Esiste un ampio consenso sul fatto che il “Trattato che adotta una Costituzione per l’Europa”, firmato a Roma lo scorso 29 ottobre, è un cattivo documento. Molti però pensano che esso contenga alcuni passi avanti, anche se minimi, rispetto al precedente Trattato di Nizza, e che questo sia un motivo sufficiente per impegnarsi affinché esso venga ratificato.

L’esame dei piccoli avanzamenti (e dei piccoli arretramenti) compiuti dal “Trattato che adotta una Costituzione per l’Europa” rispetto al Trattato di Nizza va lasciato agli esperti di diritto comunitario. Il problema politico è un altro. Si tratta di vedere se la sua ratifica sarà rilevante, cioè se il futuro dell’Unione e il destino degli Europei dipenderanno, anche se in minima parte, dalle sue sorti. Così non sarà. Se ci si pone in quest’ottica infatti si deve constatare che, da quando è iniziato l’iter che ha portato alla firma del Trattato, ben altri sono stati gli avvenimenti dai quali è dipesa l’evoluzione dei rapporti reali tra gli Stati dell’Unione. Da allora hanno avuto luogo la guerra in Iraq, che ha messo in evidenza la spaccatura profonda che divide tra loro gli Stati dell’Unione europea in materia di politica estera; la crisi del Patto di stabilità, che ha mostrato le conseguenze della mancanza di una politica economica europea e la fragilità delle basi su cui poggia l’euro; e l’allargamento a venticinque membri della compagine dell’Unione, che ne ha esasperato l’ingovernabilità.

Ciò dimostra che oggi, quali che siano i piccoli passi avanti istituzionali escogitati con i vari trattati per regolare il funzionamento dell’Unione, questa negli ultimi anni ha compiuto nella realtà drammatici passi indietro; e che l’evoluzione dei rapporti di potere all’interno e al di fuori di essa ha giocato e gioca non certo per, ma contro l’unità politica dell’Europa. Non per nulla molti di coloro che pure continuano a definirsi “europeisti” sono giunti alla conclusione che quella dell’unificazione politica del continente è ormai diventata una prospettiva utopistica e concepiscono il proprio “europeismo” soltanto come il sostegno ad una blanda collaborazione tra Stati sovrani da realizzare attraverso le attuali impotenti istituzioni europee.

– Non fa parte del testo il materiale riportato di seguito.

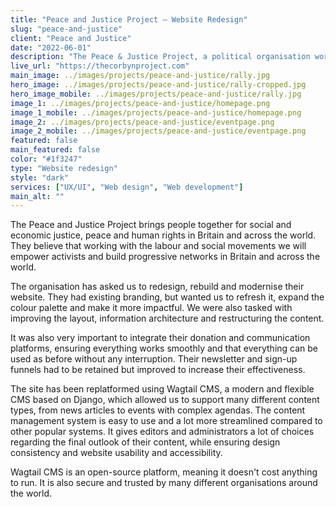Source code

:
 ```yaml
---
title: "Peace and Justice Project – Website Redesign"
slug: "peace-and-justice"
client: "Peace and Justice"
date: "2022-06-01"
description: "The Peace & Justice Project, a political organisation working towards social and economic justice, has reached out to us to redesign, rebuild and modernise their website."
live_url: "https://thecorbynproject.com"
main_image: ../images/projects/peace-and-justice/rally.jpg
hero_image: ../images/projects/peace-and-justice/rally-cropped.jpg
hero_image_mobile: ../images/projects/peace-and-justice/rally.jpg
image_1: ../images/projects/peace-and-justice/homepage.png
image_1_mobile: ../images/projects/peace-and-justice/homepage.png
image_2: ../images/projects/peace-and-justice/eventpage.png
image_2_mobile: ../images/projects/peace-and-justice/eventpage.png
featured: false
main_featured: false
color: "#1f3247"
type: "Website redesign"
style: "dark"
services: ["UX/UI", "Web design", "Web development"]
main_alt: ""
---
```

The Peace and Justice Project brings people together for social and economic justice, peace and human rights in Britain and across the world. They believe that working with the labour and social movements we will empower activists and build progressive networks in Britain and across the world.

The organisation has asked us to redesign, rebuild and modernise their website. They had existing branding, but wanted us to refresh it, expand the colour palette and make it more impactful. We were also tasked with improving the layout, information architecture and restructuring the content.

It was also very important to integrate their donation and communication platforms, ensuring everything works smoothly and that everything can be used as before without any interruption. Their newsletter and sign-up funnels had to be retained but improved to increase their effectiveness.

The site has been replatformed using Wagtail CMS, a modern and flexible CMS based on Django, which allowed us to support many different content types, from news articles to events with complex agendas. The content management system is easy to use and a lot more streamlined compared to other popular systems. It gives editors and administrators a lot of choices regarding the final outlook of their content, while ensuring design consistency and website usability and accessibility.

Wagtail CMS is an open-source platform, meaning it doesn't cost anything to run. It is also secure and trusted by many different organisations around the world.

Molti altri per contro dicono di continuare a credere che l’obiettivo dell’unità politica dell’Europa sia ancora in vista, anche se in un futuro lontanissimo e in una forma indefinita nei suoi contorni, e che esso possa essere perseguito con una progressiva riforma delle istituzioni dell’Unione attraverso ritocchi come quelli contenuti nel Trattato.

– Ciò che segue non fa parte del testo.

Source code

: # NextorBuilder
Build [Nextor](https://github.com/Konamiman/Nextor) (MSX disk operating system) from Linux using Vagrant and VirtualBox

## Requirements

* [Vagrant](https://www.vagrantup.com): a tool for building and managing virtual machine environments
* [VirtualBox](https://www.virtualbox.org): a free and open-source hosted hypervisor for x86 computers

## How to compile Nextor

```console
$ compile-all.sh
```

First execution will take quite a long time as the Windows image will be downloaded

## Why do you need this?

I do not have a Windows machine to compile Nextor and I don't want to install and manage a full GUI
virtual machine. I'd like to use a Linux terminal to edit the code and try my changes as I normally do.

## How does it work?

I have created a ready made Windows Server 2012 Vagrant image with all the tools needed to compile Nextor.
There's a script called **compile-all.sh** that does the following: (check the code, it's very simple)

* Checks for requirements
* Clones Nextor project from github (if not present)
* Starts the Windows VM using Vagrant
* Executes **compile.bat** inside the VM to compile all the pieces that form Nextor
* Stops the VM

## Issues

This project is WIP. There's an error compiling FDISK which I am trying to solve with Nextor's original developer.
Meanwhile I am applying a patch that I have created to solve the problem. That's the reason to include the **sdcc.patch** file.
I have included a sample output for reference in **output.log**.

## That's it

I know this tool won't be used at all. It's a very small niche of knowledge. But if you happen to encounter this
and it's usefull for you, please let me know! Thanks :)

Ma tutti sanno in realtà che l’Unione attuale non possiede affatto la capacità di riformarsi e che i governi dei suoi venticinque paesi membri, una parte rilevante dei quali si proclama apertamente contraria ad ogni prospettiva di unificazione politica dell’Europa e riflette un atteggiamento dell’opinione pubblica che va nello stesso senso, non potranno mai trovare la volontà necessaria per fare in futuro ciò che i loro predecessori non hanno saputo fare in passato in situazioni ben più favorevoli, cioè per rilanciare il processo e per avviarlo ad uno sbocco federale. Non sono certo gadgets istituzionali come le cooperazioni rafforzate che potranno rimediare ad una paralisi che ha le sue radici nella struttura e nella composizione dell’Unione.

Ciò non toglie che l’unità politica dell’Europa sia più necessaria che mai. La contraddizione tra la dimensione europea dei problemi e quella nazionale degli strumenti con i quali essi vengono affrontati non solo continua ad esistere, ma si approfondisce ogni giorno di più: anche se essa è particolarmente acuta in Francia, Germania e negli altri paesi che insieme a Francia e Germania hanno vissuto l’avventura europea fin dai suoi inizi. La partita è quindi aperta e l’obiettivo della Federazione europea è drammaticamente all’ordine del giorno. Ma deve essere chiaro che oggi il problema non è quello di riformare l’Unione, ma quello di rifondarla, prendendo atto dell’impossibilità delle istituzioni europee attuali di uscire dall’impasse in cui si trovano.

Non si tratta di far evolvere queste ultime, attraverso una serie di piccoli passi, verso un’impossibile unità politica che nasca nel quadro dell’intera Unione, ma di ripartire al di fuori del loro ambito, assumendo tutti i rischi che questo approccio radicale comporta. Il che significa porre in termini espliciti il problema della rinuncia alla sovranità nel quadro in cui ciò è oggi pensabile e rilanciare l’obiettivo dell’unità politica dell’Europa attraverso un processo che inizi con la fondazione di un nucleo federale riunito attorno a Francia e Germania e si allarghi successivamente all’intero continente.